Collected data:
============
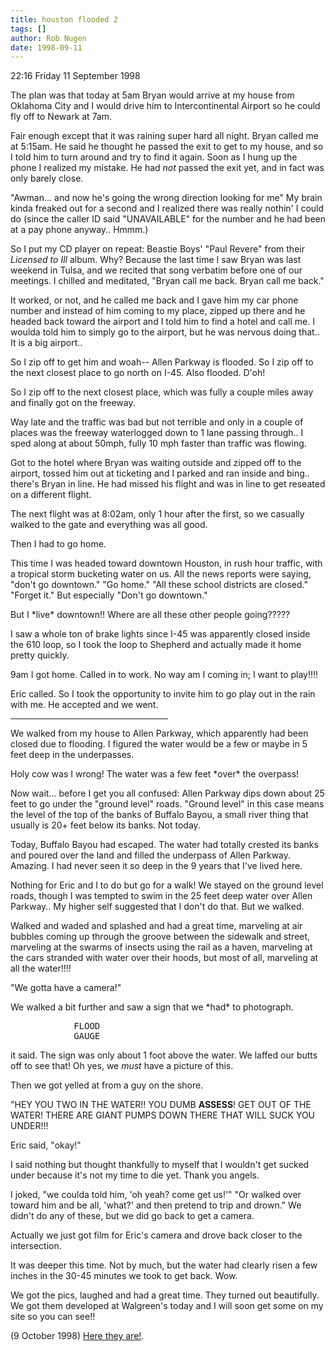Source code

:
 ```yaml
---
title: houston flooded 2
tags: []
author: Rob Nugen
date: 1998-09-11
---
```


<title>Houston Flooded</title>

<p class=date>22:16 Friday 11 September 1998</p>

<p>The plan was that today at 5am Bryan would arrive at my house from Oklahoma City and I would drive him to Intercontinental Airport so he could fly off to Newark at 7am.

<p>Fair enough except that it was raining super hard all night.  Bryan called me at 5:15am.  He said he thought he passed the exit to get to my house, and so I told him to turn around and try to find it again.  Soon as I hung up the phone I realized my mistake.  He had <i>not</i> passed the exit yet, and in fact was only barely close.

<p>"Awman... and now he's going the wrong direction looking for me"  My brain kinda freaked out for a second and I realized there was really nothin' I could do (since the caller ID said "UNAVAILABLE" for the number and he had been at a pay phone anyway..  Hmmm.)

<P>So I put my CD player on repeat: Beastie Boys' "Paul Revere" from their <i>Licensed to Ill</i> album.  Why?  Because the last time I saw Bryan was last weekend in Tulsa, and we recited that song verbatim before one of our meetings.  I chilled and meditated, "Bryan call me back. Bryan call me back."

<p>It worked, or not, and he called me back and I gave him my car phone number and instead of him coming to my place, zipped up there and he headed back toward the airport and I told him to find a hotel and call me.  I woulda told him to simply go to the airport, but he was nervous doing that..  It is a big airport..

<p>So I zip off to get him and woah-- Allen Parkway is flooded.  So I zip off to the next closest place to go north on I-45.  Also flooded.   D'oh!

<p>So I zip off to the next closest place, which was fully a couple miles away and finally got on the freeway.

<p>Way late and the traffic was bad but not terrible and only in a couple of places was the freeway waterlogged down to 1 lane passing through..  I sped along at about 50mph, fully 10 mph faster than traffic was flowing.

<p>Got to the hotel where Bryan was waiting outside and zipped off to the airport, tossed him out at ticketing and I parked and ran inside and bing.. there's Bryan in line. He had missed his flight and was in line to get reseated on a different flight.

<p>The next flight was at 8:02am, only 1 hour after the first, so we casually walked to the gate and everything was all good.

<p>Then I had to go home.

<p>This time I was headed toward downtown Houston, in rush hour traffic, with a tropical storm bucketing water on us.  All the news reports were saying, "don't go downtown."  "Go home."  "All these school districts are closed."  "Forget it."  But especially "Don't go downtown."

<p>But I *live* downtown!!  Where are all these other people going?????

<p>I saw a whole ton of brake lights since I-45 was apparently closed inside the 610 loop, so I took the loop to Shepherd and actually made it home pretty quickly.

<p>9am I got home.  Called in to work.  No way am I coming in; I want to play!!!!

<p>Eric called.  So I took the opportunity to invite him to go play out in the rain with me.  He accepted and we went.

<p><hr width="50%" align="left">

<p>We walked from my house to Allen Parkway, which apparently had been closed due to flooding.  I figured the water would be a few or maybe in 5 feet deep in the underpasses.

<p>Holy cow was I wrong!  The water was a few feet *over* the overpass!

<p>Now wait... before I get you all confused:  Allen Parkway dips down about 25 feet to go under the "ground level" roads.  "Ground level" in this case means the level of the top of the banks of Buffalo Bayou, a small river thing that usually is 20+ feet below its banks.  Not today.

<p>Today, Buffalo Bayou had escaped.  The water had totally crested its banks and poured over the land and filled the underpass of Allen Parkway.  Amazing.  I had never seen it so deep in the 9 years that I've lived here.

<p>Nothing for Eric and I to do but go for a walk!  We stayed on the ground level roads, though I was tempted to swim in the 25 feet deep water over Allen Parkway..  My higher self suggested that I don't do that.  But we walked.

<p>Walked and waded and splashed and had a great time, marveling at air bubbles coming up through the groove between the sidewalk and street, marveling at the swarms of insects using the rail as a haven, marveling at the cars stranded with water over their hoods, but most of all, marveling at all the water!!!!

<p>"We gotta have a camera!"

<p>We walked a bit further and saw a sign that we *had* to photograph.  

<pre>
            FLOOD
            GAUGE
</pre>

it said.  The sign was only about 1 foot above the water. We laffed our butts off to see that!  Oh yes, we *must* have a picture of this.

<p>Then we got yelled at from a guy on the shore.

<p>"HEY YOU TWO IN THE WATER!!  YOU DUMB <B>ASSESS</B>!  GET OUT OF THE WATER! THERE ARE GIANT PUMPS DOWN THERE THAT WILL SUCK YOU UNDER!!!

<p>Eric said, "okay!"

<p>I said nothing but thought thankfully to myself that I wouldn't get sucked under because it's not my time to die yet. Thank you angels.

<p>I joked, "we coulda told him, 'oh yeah? come get us!'"  "Or walked over toward him and be all, 'what?' and then pretend to trip and drown."  We didn't do any of these, but we did go back to get a camera.

<p>Actually we just got film for Eric's camera and drove back closer to the intersection.  

<p>It was deeper this time.  Not by much, but the water had clearly risen a few inches in the 30-45 minutes we took to get back.  Wow.

<p>We got the pics, laughed and had a great time. They turned out beautifully.  We got them developed at Walgreen's today and I will soon get some on my site so you can see!!

<p>(9 October 1998) <a href="/cgi-local/journal.pl?date=1998/10/09#houston_flooded_30">Here they are!</a>.
</p>
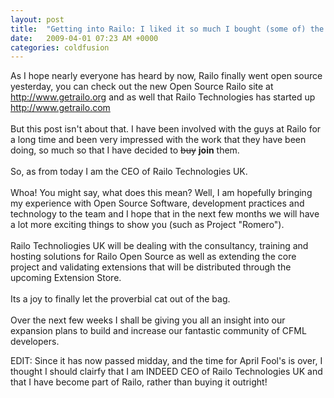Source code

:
 ```yaml
---
layout: post
title:  "Getting into Railo: I liked it so much I bought (some of) the company"
date:   2009-04-01 07:23 AM +0000
categories: coldfusion
---
```

<p>As I hope nearly everyone has heard by now, Railo finally went open source yesterday, you can check out the new Open Source Railo site at <a href="http://www.getrailo.org">http://www.getrailo.org</a> and as well that Railo Technologies has started up<a href="http://www.getrailo.com"> http://www.getrailo.com</a><br /><br />But this post isn't about that. I have been involved with the guys at Railo for a long time and been very impressed with the work that they have been doing, so much so that I have decided to <span style="text-decoration: line-through;">buy</span> <strong>join</strong> them.<br /><br />So, as from today I am the CEO of Railo Technologies UK. <br /><br />Whoa! You might say, what does this mean? Well, I am hopefully bringing my experience with Open Source Software, development practices and technology to the team and I hope that in the next few months we will have a lot more exciting things to show you (such as Project "Romero").<br /><br />Railo Technoliogies UK will be dealing with the consultancy, training and hosting solutions for Railo Open Source as well as extending the core project and validating extensions that will be distributed through the upcoming Extension Store.<br /><br />Its a joy to finally let the proverbial cat out of the bag.<br /><br />Over the next few weeks I shall be giving you all an insight into our expansion plans to build and increase our fantastic community of CFML developers.</p>
<p>EDIT: Since it has now passed midday, and the time for April Fool's is over, I thought I should clairfy that I am INDEED CEO of Railo Technologies UK and that I have become part of Railo, rather than buying it outright!</p>
<p> </p>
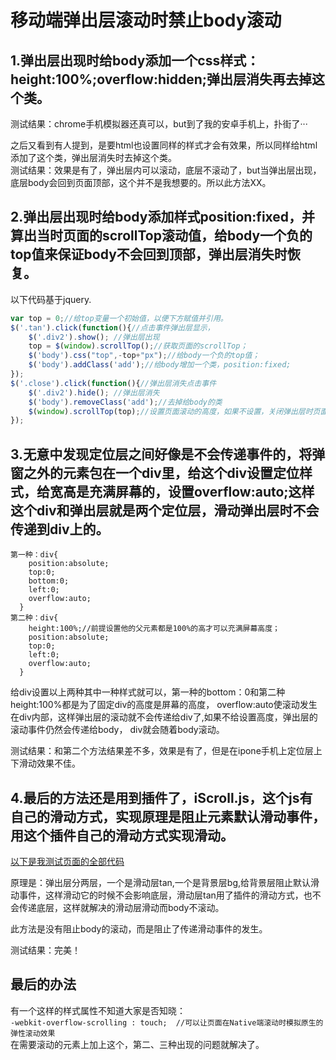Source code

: # 移动端弹出层滚动时禁止body滚动                 

## 1.弹出层出现时给body添加一个css样式：height:100%;overflow:hidden;弹出层消失再去掉这个类。                  
测试结果：chrome手机模拟器还真可以，but到了我的安卓手机上，扑街了···                    

之后又看到有人提到，是要html也设置同样的样式才会有效果，所以同样给html添加了这个类，弹出层消失时去掉这个类。                  
测试结果：效果是有了，弹出层内可以滚动，底层不滚动了，but当弹出层出现，底层body会回到页面顶部，这个并不是我想要的。所以此方法XX。               


## 2.弹出层出现时给body添加样式position:fixed，并算出当时页面的scrollTop滚动值，给body一个负的top值来保证body不会回到顶部，弹出层消失时恢复。                    
以下代码基于jquery.               
```javascript
var top = 0;//给top变量一个初始值，以便下方赋值并引用。
$('.tan').click(function(){//点击事件弹出层显示，
    $('.div2').show(); //弹出层出现     
    top = $(window).scrollTop();//获取页面的scrollTop；
    $('body').css("top",-top+"px");//给body一个负的top值；
    $('body').addClass('add');//给body增加一个类，position:fixed; 
});
$('.close').click(function(){//弹出层消失点击事件
    $('.div2').hide(); //弹出层消失
    $('body').removeClass('add');//去掉给body的类
    $(window).scrollTop(top);//设置页面滚动的高度，如果不设置，关闭弹出层时页面会回到顶部。
});
```
     
## 3.无意中发现定位层之间好像是不会传递事件的，将弹窗之外的元素包在一个div里，给这个div设置定位样式，给宽高是充满屏幕的，设置overflow:auto;这样这个div和弹出层就是两个定位层，滑动弹出层时不会传递到div上的。                  
```less
第一种：div{
    position:absolute;
    top:0;
    bottom:0;
    left:0;
    overflow:auto;
  }
第二种：div{
    height:100%;//前提设置他的父元素都是100%的高才可以充满屏幕高度；
    position:absolute;
    top:0;
    left:0;
    overflow:auto;
  }
```
给div设置以上两种其中一种样式就可以，第一种的bottom：0和第二种height:100%都是为了固定div的高度是屏幕的高度，
overflow:auto使滚动发生在div内部，这样弹出层的滚动就不会传递给div了,如果不给设置高度，弹出层的滚动事件仍然会传递给body，
div就会随着body滚动。

测试结果：和第二个方法结果差不多，效果是有了，但是在ipone手机上定位层上下滑动效果不佳。                      


## 4.最后的方法还是用到插件了，iScroll.js，这个js有自己的滑动方式，实现原理是阻止元素默认滑动事件，用这个插件自己的滑动方式实现滑动。             
[以下是我测试页面的全部代码](./test.html)                    

原理是：弹出层分两层，一个是滑动层tan,一个是背景层bg,给背景层阻止默认滑动事件，这样滑动它的时候不会影响底层，滑动层tan用了插件的滑动方式，也不会传递底层，这样就解决的滑动层滑动而body不滚动。

此方法是没有阻止body的滚动，而是阻止了传递滑动事件的发生。

测试结果：完美！                


## 最后的办法                
有一个这样的样式属性不知道大家是否知晓：            
`-webkit-overflow-scrolling : touch;  //可以让页面在Native端滚动时模拟原生的弹性滚动效果`                   
在需要滚动的元素上加上这个，第二、三种出现的问题就解决了。           

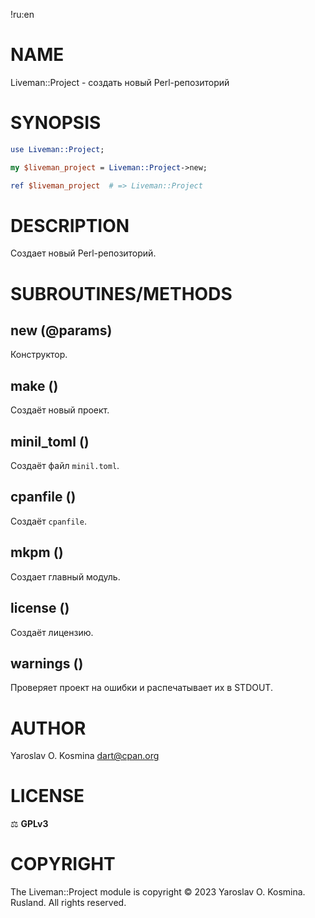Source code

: !ru:en
# NAME

Liveman::Project - создать новый Perl-репозиторий

# SYNOPSIS

```perl
use Liveman::Project;

my $liveman_project = Liveman::Project->new;

ref $liveman_project  # => Liveman::Project
```

# DESCRIPTION

Создает новый Perl-репозиторий.

# SUBROUTINES/METHODS

## new (@params)

Конструктор.

## make ()

Создаёт новый проект.

## minil_toml ()

Создаёт файл `minil.toml`.

## cpanfile ()

Создаёт `cpanfile`.

## mkpm ()

Создает главный модуль.

## license ()

Создаёт лицензию.

## warnings ()

Проверяет проект на ошибки и распечатывает их в STDOUT.

# AUTHOR

Yaroslav O. Kosmina <dart@cpan.org>

# LICENSE

⚖ **GPLv3**

# COPYRIGHT

The Liveman::Project module is copyright © 2023 Yaroslav O. Kosmina. Rusland. All rights reserved.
============
EXERCISE BRIEF: No pictures should appear in the copy, which holds exactly the lines from the first line of the data through the line with "<p>Way late and" and nothing else.

COMPLETED TASK:
Source code

:
 ```yaml
---
title: houston flooded 2
tags: []
author: Rob Nugen
date: 1998-09-11
---
```


<title>Houston Flooded</title>

<p class=date>22:16 Friday 11 September 1998</p>

<p>The plan was that today at 5am Bryan would arrive at my house from Oklahoma City and I would drive him to Intercontinental Airport so he could fly off to Newark at 7am.

<p>Fair enough except that it was raining super hard all night.  Bryan called me at 5:15am.  He said he thought he passed the exit to get to my house, and so I told him to turn around and try to find it again.  Soon as I hung up the phone I realized my mistake.  He had <i>not</i> passed the exit yet, and in fact was only barely close.

<p>"Awman... and now he's going the wrong direction looking for me"  My brain kinda freaked out for a second and I realized there was really nothin' I could do (since the caller ID said "UNAVAILABLE" for the number and he had been at a pay phone anyway..  Hmmm.)

<P>So I put my CD player on repeat: Beastie Boys' "Paul Revere" from their <i>Licensed to Ill</i> album.  Why?  Because the last time I saw Bryan was last weekend in Tulsa, and we recited that song verbatim before one of our meetings.  I chilled and meditated, "Bryan call me back. Bryan call me back."

<p>It worked, or not, and he called me back and I gave him my car phone number and instead of him coming to my place, zipped up there and he headed back toward the airport and I told him to find a hotel and call me.  I woulda told him to simply go to the airport, but he was nervous doing that..  It is a big airport..

<p>So I zip off to get him and woah-- Allen Parkway is flooded.  So I zip off to the next closest place to go north on I-45.  Also flooded.   D'oh!

<p>So I zip off to the next closest place, which was fully a couple miles away and finally got on the freeway.

<p>Way late and the traffic was bad but not terrible and only in a couple of places was the freeway waterlogged down to 1 lane passing through..  I sped along at about 50mph, fully 10 mph faster than traffic was flowing.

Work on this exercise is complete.